During a brisk walk the other afternoon, I made a point to stroll by the little persimmon tree on the corner. Sure enough, the ripe globes were in the midst of dropping to the ground. I wrapped my arm around the tree's modestly sized trunk and gave it a hearty pull. Only slightly did this have an effect on the branches above, but I kept at it and soon encouraged a few extra persimmons into my willing arms. Although the commercial
cultivars are prized for their size and durability, wild persimmons are special for the opposite reason. After a few frosty evenings they become sweet, though fragile, and are best eaten on the spot. If sampled before its narrow moment of ripeness, a persimmon can be an unlucky attempt at discovering the bliss offered by wild edibles. But, when the fruits are tender and almost so soft they squish in your hand, they are a treat beyond words. All matter of woodland creatures enjoy a perfectly ripe persimmon equally as much as the lucky passerby, such as myself.

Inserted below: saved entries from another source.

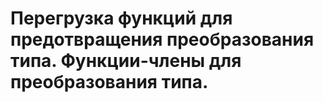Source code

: # Перегрузка функций для предотвращения преобразования типа. Функции­-члены для преобразования типа.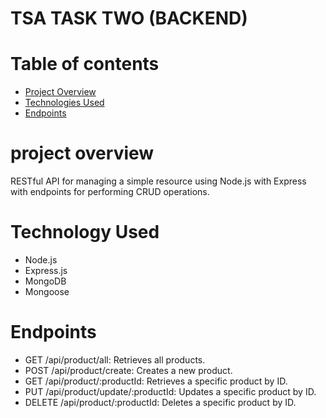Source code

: 
# TSA TASK TWO (BACKEND) 

# Table of contents

- [Project Overview](#project-overview)
- [Technologies Used](#technologies-used)
- [Endpoints](#endpoints)

# project overview
 RESTful API for managing a simple resource using Node.js with Express with endpoints for performing CRUD operations.



# Technology Used
- Node.js
- Express.js
- MongoDB
- Mongoose



# Endpoints
- GET /api/product/all: Retrieves all products.
- POST /api/product/create: Creates a new product.
- GET /api/product/:productId: Retrieves a specific product by ID.
- PUT /api/product/update/:productId: Updates a specific product by ID.
- DELETE /api/product/:productId: Deletes a specific product by ID.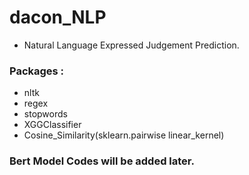 # dacon_NLP

- Natural Language Expressed Judgement Prediction.

### Packages :
- nltk
- regex
- stopwords
- XGGClassifier
- Cosine_Similarity(sklearn.pairwise linear_kernel)

### Bert Model Codes will be added later.
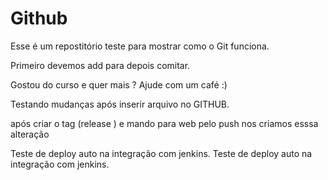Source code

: # Github

Esse é um repostitório teste para mostrar como o Git funciona.

Primeiro devemos add para depois comitar.


Gostou do curso e quer mais ? Ajude com um café :)


Testando mudanças após inserir arquivo no GITHUB.

após criar o tag (release ) e mando para web pelo push nos criamos esssa alteração


Teste de deploy auto na integração com jenkins.
Teste de deploy auto na integração com jenkins.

Persimmons have a long history in this area. Indians used to mash the sweet pulp and spread it evenly over a peeled log to dry slowly in the sun. Afterwards, they had what was known as "persimmon leather" which proved to be highly stable, its stability increasing as smoke from cooking and fires additionally cured the hanging strips. The method of drying preserved the sweetness of the fruit, unlike cooking which tends to allow the astringent quality (unique to persimmons), to surface.
Like many wild gifts such as these, a ripe persimmon's moment is brief, yet the opportunity to sample one is worthy of keeping close tabs on the generous gift-giving trees.